Everything from the line that holds "cordova plugin add com.phonegap.adobe-creative-sdk" through the end of the data below should be output exactly, both ends included.

** Opening DATA FOR REVIEW block **

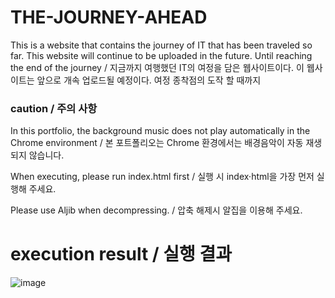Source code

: # THE-JOURNEY-AHEAD
This is a website that contains the journey of IT that has been traveled so far. This website will continue to be uploaded in the future. Until reaching the end of the journey / 지금까지 여행했던 IT의 여정을 담은 웹사이트이다. 이 웹사이트는 앞으로 개속 업로드될 예정이다. 여정 종착점의 도작 할 때까지

<h3>caution / 주의 사항</h3>
<p> In this portfolio, the background music does not play automatically in the Chrome environment / 본 포트폴리오는 Chrome 환경에서는 배경음악이 자동 재생되지 않습니다.</p>
<P> When executing, please run index.html first / 실행 시 index·html을 가장 먼저 실행해 주세요.</P>
<p>Please use Aljib when decompressing. / 압축 해제시 알집을 이용해 주세요.</p>

# execution result / 실행 결과
![image](https://github.com/edaild/THE-JOURNEY-AHEAD/assets/109999749/10b14646-0db7-450c-b3d3-0f76d53992c3)
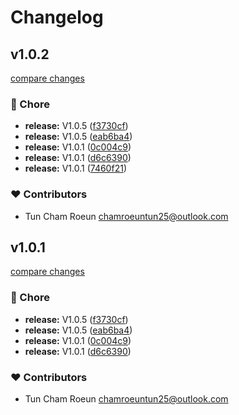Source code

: # Changelog


## v1.0.2

[compare changes](https://github.com/cloudware-com-kh/nuxt-graphql-tool/compare/v1.0.5...v1.0.2)

### 🏡 Chore

- **release:** V1.0.5 ([f3730cf](https://github.com/cloudware-com-kh/nuxt-graphql-tool/commit/f3730cf))
- **release:** V1.0.5 ([eab6ba4](https://github.com/cloudware-com-kh/nuxt-graphql-tool/commit/eab6ba4))
- **release:** V1.0.1 ([0c004c9](https://github.com/cloudware-com-kh/nuxt-graphql-tool/commit/0c004c9))
- **release:** V1.0.1 ([d6c6390](https://github.com/cloudware-com-kh/nuxt-graphql-tool/commit/d6c6390))
- **release:** V1.0.1 ([7460f21](https://github.com/cloudware-com-kh/nuxt-graphql-tool/commit/7460f21))

### ❤️ Contributors

- Tun Cham Roeun <chamroeuntun25@outlook.com>

## v1.0.1

[compare changes](https://github.com/cloudware-com-kh/nuxt-graphql-tool/compare/v1.0.5...v1.0.1)

### 🏡 Chore

- **release:** V1.0.5 ([f3730cf](https://github.com/cloudware-com-kh/nuxt-graphql-tool/commit/f3730cf))
- **release:** V1.0.5 ([eab6ba4](https://github.com/cloudware-com-kh/nuxt-graphql-tool/commit/eab6ba4))
- **release:** V1.0.1 ([0c004c9](https://github.com/cloudware-com-kh/nuxt-graphql-tool/commit/0c004c9))
- **release:** V1.0.1 ([d6c6390](https://github.com/cloudware-com-kh/nuxt-graphql-tool/commit/d6c6390))

### ❤️ Contributors

- Tun Cham Roeun <chamroeuntun25@outlook.com>
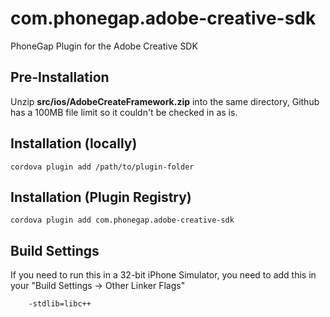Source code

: # com.phonegap.adobe-creative-sdk

PhoneGap Plugin for the Adobe Creative SDK

## Pre-Installation

Unzip **src/ios/AdobeCreateFramework.zip** into the same directory, Github has a 100MB file limit so it couldn't be checked in as is.

## Installation (locally)

    cordova plugin add /path/to/plugin-folder

## Installation (Plugin Registry)

    cordova plugin add com.phonegap.adobe-creative-sdk


## Build Settings

If you need to run this in a 32-bit iPhone Simulator, you need to add this in your "Build Settings -> Other Linker Flags"
        
		-stdlib=libc++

** Closing DATA FOR REVIEW block **

▶ _EXERCISE RESULT_
    cordova plugin add com.phonegap.adobe-creative-sdk


## Build Settings

If you need to run this in a 32-bit iPhone Simulator, you need to add this in your "Build Settings -> Other Linker Flags"
        
		-stdlib=libc++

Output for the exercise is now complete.